In the case of Avi LB the load balancing is performed by external (dedicated to load balancing) components which adds more flexibility, scalability and features but also means more complexity. Let’s dive into it.

You can look at Avi as another separate platform solution similar to vSphere or NSX – where vSphere is responsible for compute and storage, NSX for routing, switching and security, Avi is now responsible for load balancing.

Picture is worth thousand words, so let me put this diagram here first and then dig deeper (click for larger version).

 

Control Path

You start by deploying Avi controller cluster (highly available 3 nodes) which integrates with vSphere (to use for compute/storage) and NSX-T (for routing LB data and control plane traffic). The controllers would sit somewhere in your management infrastructure next to all other management solutions.

The integration is done by setting up so called NSX-T Cloud in Avi where you define vCenter Server (only one is supported per NSX-T Cloud) and NSX-T Manager endpoints, NSX-T overlay transport zone (with 1:1 relationship between TZ and NSX-T Cloud definition). Those would be your tenant/workload VC/NSX-T.

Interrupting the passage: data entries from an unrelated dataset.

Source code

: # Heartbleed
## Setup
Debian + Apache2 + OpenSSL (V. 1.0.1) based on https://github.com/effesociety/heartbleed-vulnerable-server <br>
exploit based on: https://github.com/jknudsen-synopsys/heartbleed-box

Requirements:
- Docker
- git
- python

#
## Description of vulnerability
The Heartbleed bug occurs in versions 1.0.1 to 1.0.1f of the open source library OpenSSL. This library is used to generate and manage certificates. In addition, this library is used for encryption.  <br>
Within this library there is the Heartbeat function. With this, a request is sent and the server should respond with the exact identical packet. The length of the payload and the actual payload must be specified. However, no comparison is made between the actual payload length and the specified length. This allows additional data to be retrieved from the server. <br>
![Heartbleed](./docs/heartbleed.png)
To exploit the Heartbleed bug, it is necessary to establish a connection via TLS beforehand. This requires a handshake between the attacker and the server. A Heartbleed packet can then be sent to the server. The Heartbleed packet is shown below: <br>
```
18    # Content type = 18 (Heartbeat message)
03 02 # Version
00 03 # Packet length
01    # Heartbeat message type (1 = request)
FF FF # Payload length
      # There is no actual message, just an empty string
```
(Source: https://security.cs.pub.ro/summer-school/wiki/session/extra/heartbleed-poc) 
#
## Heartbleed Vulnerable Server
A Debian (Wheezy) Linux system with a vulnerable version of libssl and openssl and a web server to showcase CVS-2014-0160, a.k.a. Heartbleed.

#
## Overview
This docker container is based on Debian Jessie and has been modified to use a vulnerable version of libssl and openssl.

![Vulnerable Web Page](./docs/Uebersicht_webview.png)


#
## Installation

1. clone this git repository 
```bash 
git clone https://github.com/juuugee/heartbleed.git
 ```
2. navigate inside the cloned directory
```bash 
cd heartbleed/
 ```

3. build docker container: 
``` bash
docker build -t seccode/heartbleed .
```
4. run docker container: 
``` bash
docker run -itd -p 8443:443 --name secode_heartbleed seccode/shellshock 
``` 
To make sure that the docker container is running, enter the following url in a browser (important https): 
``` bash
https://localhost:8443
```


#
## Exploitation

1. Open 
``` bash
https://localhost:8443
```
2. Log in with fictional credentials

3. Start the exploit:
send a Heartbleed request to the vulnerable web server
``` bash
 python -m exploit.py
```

You must also point to pre-created management network segment that will be used to connect all load balancing engines (more on them later) so they can communicate with the controllers for management and control traffic. To do so, in NSX-T you would set up dedicated Tier-1 (Avi Management) GW with the Avi Management segment connected and DHCP enabled. The expectation is the Tier-1 GW would be able through Tier-0 to reach the Avi Controllers.

Data Path

Avi Service Engines (SE) are VM resources to perform the load balancing. They are similar to NSX-T Edge Nodes in a sense that the load balancing virtual services can be placed on any SE node based on capacity or reservations (as Tier-1 GW can be placed on any Edge Node). Per se there is no strict relationship between tenant’s LB and SE node. SE node can be shared across Org VDC Edge GWs or even tenants. SE node is a VM with up to 10 network interfaces (NICs). One NIC is always needed for the management/control traffic (blue network). The rest (9) are used to connect to the Org VDC Edge GW (Tier-1 GW) via a Service Network logical segment (yellow and orange). The service networks are created by VCD when you enable load balancing service on the Org VDC Edge GW together with DHCP service to provide IP addresses for the attached SEs. It will by default get 192.168.255.0/25 subnet, but the system admin can change it, if it clashes with existing Org VDC networks. Service Engines run each service interface in a different VRF context so there is no worry about IP conflicts or even cross tenant communication.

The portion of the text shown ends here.